Conservative methods of treatment of varicose veins involve the following activities:

  1. Reducing risk factors of disease progression. Patients with varicose disease and persons at increased risk of developing varicose veins, it is recommended that continuous follow-up at the doctor.
  2. Fighting weakness. Patients who have no signs of thrombophlebitis or thrombosis, are shown regular physical therapy sessions and some activities aimed at strengthening and training of the lower limb veins. Exercise intensity should be agreed with your doctor-physiotherapist. A beneficial effect on the condition of the vessels of the legs have: walking, Cycling, Jogging, swimming. Such patients are advised to perform the exercises (except those that run in the water) in terms of additional compression created special underwear or elastic bandages. Before training, the patient is recommended to lie down for a few minutes with raised legs. Patients with varicose veins is contraindicated classes traumatic foot sports: different power of martial arts and sports associated with heavy lifting, skiing, tennis, basketball, volleyball, football.
  3. Compression therapy. For the graduated compression of muscles, which helps to eliminate stagnation of blood and normalize the venous circulation, apply elastic bandages and compression stockings of different compression classes. At 0 and 1 degree of chronic venous insufficiency recommended knit I-II class, 2 – class II, with 3 and 4 – II or III (and in severe cases, IV grade). Depending on the extent of the lesion of veins, compression therapy for varicose veins of the lower extremities may be appointed as a limited or long period of time.

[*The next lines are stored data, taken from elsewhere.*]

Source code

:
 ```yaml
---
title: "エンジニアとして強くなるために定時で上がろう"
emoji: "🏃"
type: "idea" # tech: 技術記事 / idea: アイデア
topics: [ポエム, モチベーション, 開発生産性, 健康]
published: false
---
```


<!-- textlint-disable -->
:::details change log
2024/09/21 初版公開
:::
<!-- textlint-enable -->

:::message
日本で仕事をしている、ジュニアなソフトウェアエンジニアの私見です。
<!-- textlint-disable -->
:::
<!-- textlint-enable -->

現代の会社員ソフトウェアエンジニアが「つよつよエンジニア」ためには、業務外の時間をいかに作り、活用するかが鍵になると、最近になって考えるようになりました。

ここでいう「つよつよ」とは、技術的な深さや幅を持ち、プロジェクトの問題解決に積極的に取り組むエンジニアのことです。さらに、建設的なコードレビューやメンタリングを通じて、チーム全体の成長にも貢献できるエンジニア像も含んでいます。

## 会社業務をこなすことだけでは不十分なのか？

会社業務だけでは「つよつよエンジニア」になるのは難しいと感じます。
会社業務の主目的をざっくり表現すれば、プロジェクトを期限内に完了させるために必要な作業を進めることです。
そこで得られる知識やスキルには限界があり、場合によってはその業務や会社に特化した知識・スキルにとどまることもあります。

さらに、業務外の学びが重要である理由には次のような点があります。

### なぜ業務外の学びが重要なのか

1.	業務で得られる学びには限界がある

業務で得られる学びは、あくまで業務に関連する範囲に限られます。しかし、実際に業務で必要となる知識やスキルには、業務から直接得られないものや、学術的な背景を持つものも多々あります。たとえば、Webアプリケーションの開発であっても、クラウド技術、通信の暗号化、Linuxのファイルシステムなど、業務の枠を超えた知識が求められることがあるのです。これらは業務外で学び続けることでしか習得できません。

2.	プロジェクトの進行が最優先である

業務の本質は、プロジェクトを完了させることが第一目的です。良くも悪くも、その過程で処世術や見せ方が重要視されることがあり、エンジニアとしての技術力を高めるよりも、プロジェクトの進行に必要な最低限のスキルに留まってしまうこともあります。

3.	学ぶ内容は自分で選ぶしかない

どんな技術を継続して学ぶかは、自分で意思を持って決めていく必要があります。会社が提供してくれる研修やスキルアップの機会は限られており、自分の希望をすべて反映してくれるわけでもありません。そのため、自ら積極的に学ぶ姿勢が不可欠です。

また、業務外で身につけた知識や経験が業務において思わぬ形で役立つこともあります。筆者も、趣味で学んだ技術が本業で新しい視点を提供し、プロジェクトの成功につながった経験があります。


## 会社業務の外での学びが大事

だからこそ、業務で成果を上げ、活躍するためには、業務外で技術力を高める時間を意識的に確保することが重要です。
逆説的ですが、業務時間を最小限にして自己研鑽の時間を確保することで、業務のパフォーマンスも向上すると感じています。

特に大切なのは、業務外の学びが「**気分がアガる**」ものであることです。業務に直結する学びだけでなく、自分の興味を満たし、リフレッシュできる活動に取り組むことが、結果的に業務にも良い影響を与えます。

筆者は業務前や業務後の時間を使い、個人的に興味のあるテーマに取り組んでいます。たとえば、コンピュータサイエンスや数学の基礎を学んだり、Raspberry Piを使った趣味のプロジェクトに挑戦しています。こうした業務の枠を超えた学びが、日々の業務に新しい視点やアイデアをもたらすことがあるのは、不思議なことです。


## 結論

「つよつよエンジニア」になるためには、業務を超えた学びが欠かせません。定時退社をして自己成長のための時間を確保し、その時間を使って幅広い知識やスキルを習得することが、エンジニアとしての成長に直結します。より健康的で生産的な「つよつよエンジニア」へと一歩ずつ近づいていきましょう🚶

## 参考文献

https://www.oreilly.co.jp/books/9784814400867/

  4. Drug therapy. Patients with varicose veins of the lower extremities, accompanied by 1-4 degree of venous insufficiency, shown a course of medication. It should be remembered that the purpose of drug therapy can be performed only by a physician, because the mindless use of drugs can not relieve the patient of venous insufficiency and will only aggravate the disease. With adequate and well-chosen medical treatment and the advice of a medical compression therapy and physical therapy the patient will be able to for 3-4 weeks to achieve the elimination of clinical symptoms, complications and compensation of venous insufficiency. In the scheme of therapy can include such drugs: antiplatelet agents, anticoagulants, nonsteroidal anti-inflammatory drugs. In a complicated course of disease and venous thrombosis regimen may be supplemented by special funds for local use, and the development of venous ulcers and their infection with antibiotics and wound healing agents.
  5. Physiotherapy. The complex of therapeutic procedures for varicose veins of the lower extremities can include a variety of treatments that contribute to the normalization of tone of the walls of the veins, microcirculation, and lymph flow. To do this, the patient can be administered: local darsonvalization, magnetotherapy, laser therapy, hyperbaric oxygenation and hydro - and balneotherapy (General and local baths of mineral waters, in contrast, oxygen and pearl baths). In the absence of contraindications the patient can be shown the courses easy massage that must be performed by a specialist or by yourself (after learning a simple technique from an experienced massage therapist). Many patients with varicose veins may be of such insufficient common treatments like leech therapy.